At the  2005 Lincolnshire show Tim talked more to me about the Hampshire breed and  introduced me to David Smith & Jennifer Atkinson (Kelsey Flock). I purchased my first gimmer at auction in October 2005 from the Derryman Family (Yarcombe Flock) and two from David and Jennifer at the same time.

The reason for writing this background is to attempt to convey my influences. Each of the above named are great sheep farmers and have unwittingly all been amazing mentors to me. Peter & Sally about the  sheep farming way of life, Huw about producing consistent good quality lamb carcasses and Albert about really great stockmanship.

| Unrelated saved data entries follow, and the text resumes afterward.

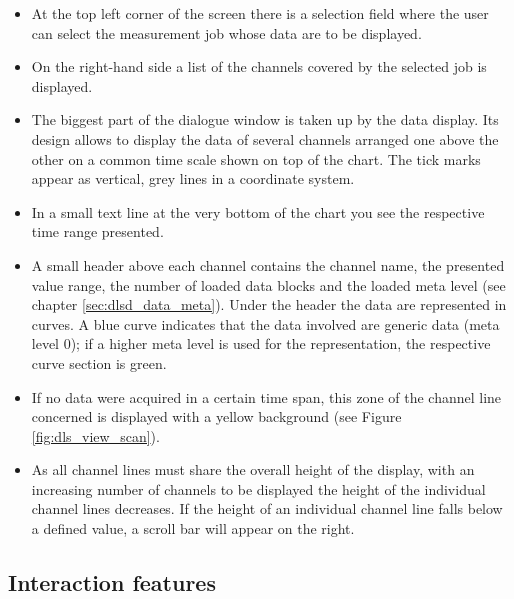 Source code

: \documentclass[a4paper,12pt,BCOR6mm,bibtotoc,idxtotoc]{scrbook}
\begin{document}
\begin{itemize} 
\item At the top left corner of the screen there is a selection field where the user can select the measurement job whose data are to be displayed. 
\item On the right-hand side a list of the channels covered by the selected job is displayed. 
\item The biggest part of the dialogue window is taken up by the data display. Its design allows to display the data of several channels arranged one above the other on a common time scale shown on top of the chart. The tick marks appear as vertical, grey lines in a coordinate system. 
\item In a small text line at the very bottom of the chart you see the respective time range presented. 
\item A small header above each channel contains the channel name, the presented value range, the number of loaded data blocks and the loaded meta level (see chapter \ref{sec:dlsd_data_meta}). Under the header the data are represented in curves. A blue curve indicates that the data involved are generic data (meta level 0); if a higher meta level is used for the representation, the respective curve section is green. 
\item If no data were acquired in a certain time span, this zone of the channel line concerned is displayed with a yellow background (see Figure \ref{fig:dls_view_scan}). 
\item As all channel lines must share the overall height of the display, with an increasing number of channels to be displayed the height of the individual channel lines decreases. If the height of an individual channel line falls below a defined value, a scroll bar will appear on the right. \end{itemize}


\subsection{Interaction features}
\end{document}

My little flock of about twenty five Hampshire ewes, a dozen Blue Texels ewes and thirty "recipient" ewes gives me an opportunity to participate in the world of pedigree sheep and provide welcome relief from a busy work-life.  As arguably our best native breed and having undergone  rapid modernisation it shows in the carcass quality and recorded growth performance  of contemporary high index terminal sires required for modern profitable  sheep farming . I am confident  that the Hampshire has an excellent future!.